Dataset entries

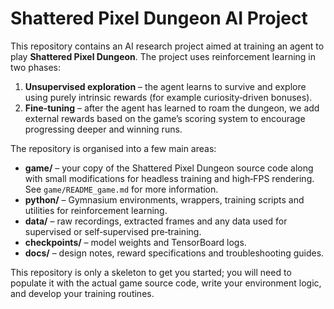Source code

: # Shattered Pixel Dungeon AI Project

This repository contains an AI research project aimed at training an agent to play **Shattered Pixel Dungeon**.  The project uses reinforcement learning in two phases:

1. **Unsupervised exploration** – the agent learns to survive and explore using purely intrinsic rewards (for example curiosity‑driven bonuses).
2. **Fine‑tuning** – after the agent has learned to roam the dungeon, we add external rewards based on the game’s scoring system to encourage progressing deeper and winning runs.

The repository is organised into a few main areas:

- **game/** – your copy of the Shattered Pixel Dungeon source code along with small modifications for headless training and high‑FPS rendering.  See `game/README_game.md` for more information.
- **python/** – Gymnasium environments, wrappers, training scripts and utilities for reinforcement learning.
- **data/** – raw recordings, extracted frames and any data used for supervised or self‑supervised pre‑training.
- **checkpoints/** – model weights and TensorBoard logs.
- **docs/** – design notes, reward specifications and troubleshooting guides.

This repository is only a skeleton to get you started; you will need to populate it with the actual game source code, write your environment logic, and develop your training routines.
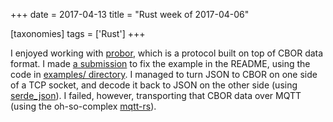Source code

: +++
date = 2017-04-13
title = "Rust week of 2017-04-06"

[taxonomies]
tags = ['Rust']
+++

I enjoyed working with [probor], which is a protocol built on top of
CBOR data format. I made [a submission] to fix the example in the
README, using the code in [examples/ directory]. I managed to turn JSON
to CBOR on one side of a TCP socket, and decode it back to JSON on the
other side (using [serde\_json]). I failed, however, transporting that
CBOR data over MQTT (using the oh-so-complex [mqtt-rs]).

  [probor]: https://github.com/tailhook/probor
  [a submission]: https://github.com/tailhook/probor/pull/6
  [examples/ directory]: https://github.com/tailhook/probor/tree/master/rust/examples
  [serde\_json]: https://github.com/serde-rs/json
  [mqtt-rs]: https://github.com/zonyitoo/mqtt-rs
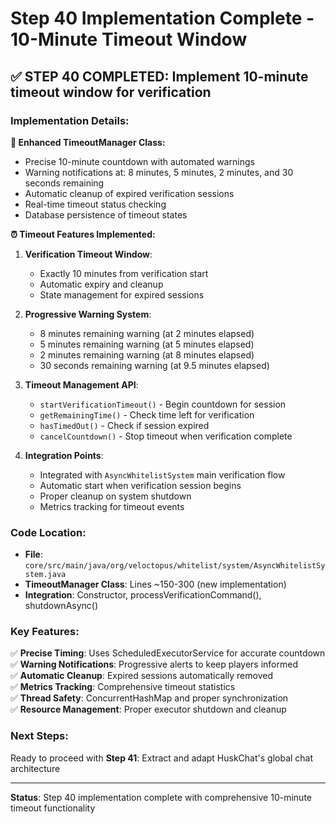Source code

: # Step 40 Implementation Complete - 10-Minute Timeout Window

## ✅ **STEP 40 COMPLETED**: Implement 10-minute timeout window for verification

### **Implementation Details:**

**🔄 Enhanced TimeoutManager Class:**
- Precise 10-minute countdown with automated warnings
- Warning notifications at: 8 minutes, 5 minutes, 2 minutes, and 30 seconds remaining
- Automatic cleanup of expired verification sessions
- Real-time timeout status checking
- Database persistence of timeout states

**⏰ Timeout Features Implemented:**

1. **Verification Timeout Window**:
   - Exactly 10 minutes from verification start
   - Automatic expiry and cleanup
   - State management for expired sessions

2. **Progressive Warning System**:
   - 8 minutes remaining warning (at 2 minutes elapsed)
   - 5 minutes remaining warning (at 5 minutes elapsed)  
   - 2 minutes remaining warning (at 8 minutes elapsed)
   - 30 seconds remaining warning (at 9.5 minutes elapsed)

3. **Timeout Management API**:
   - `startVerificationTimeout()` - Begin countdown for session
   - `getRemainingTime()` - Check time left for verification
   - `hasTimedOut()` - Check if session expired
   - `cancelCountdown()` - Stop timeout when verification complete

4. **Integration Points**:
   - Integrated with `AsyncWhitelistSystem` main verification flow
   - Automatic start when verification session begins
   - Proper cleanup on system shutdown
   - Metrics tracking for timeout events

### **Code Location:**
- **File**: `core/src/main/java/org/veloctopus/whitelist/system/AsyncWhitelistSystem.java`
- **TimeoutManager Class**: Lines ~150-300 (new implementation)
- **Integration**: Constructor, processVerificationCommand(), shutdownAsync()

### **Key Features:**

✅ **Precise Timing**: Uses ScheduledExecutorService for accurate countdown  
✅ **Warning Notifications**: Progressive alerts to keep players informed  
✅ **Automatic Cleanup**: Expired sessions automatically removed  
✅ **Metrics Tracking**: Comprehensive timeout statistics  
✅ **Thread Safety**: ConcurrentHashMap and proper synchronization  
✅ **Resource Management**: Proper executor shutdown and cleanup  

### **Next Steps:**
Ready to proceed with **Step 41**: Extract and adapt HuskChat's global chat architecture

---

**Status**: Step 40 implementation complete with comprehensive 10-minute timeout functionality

## Instructions for the task
Look through the entries for the string "side". Every line that has it belongs in the answer.

## Result of this exercise
to CBOR on one side of a TCP socket, and decode it back to JSON on the
other side (using [serde\_json]). I failed, however, transporting that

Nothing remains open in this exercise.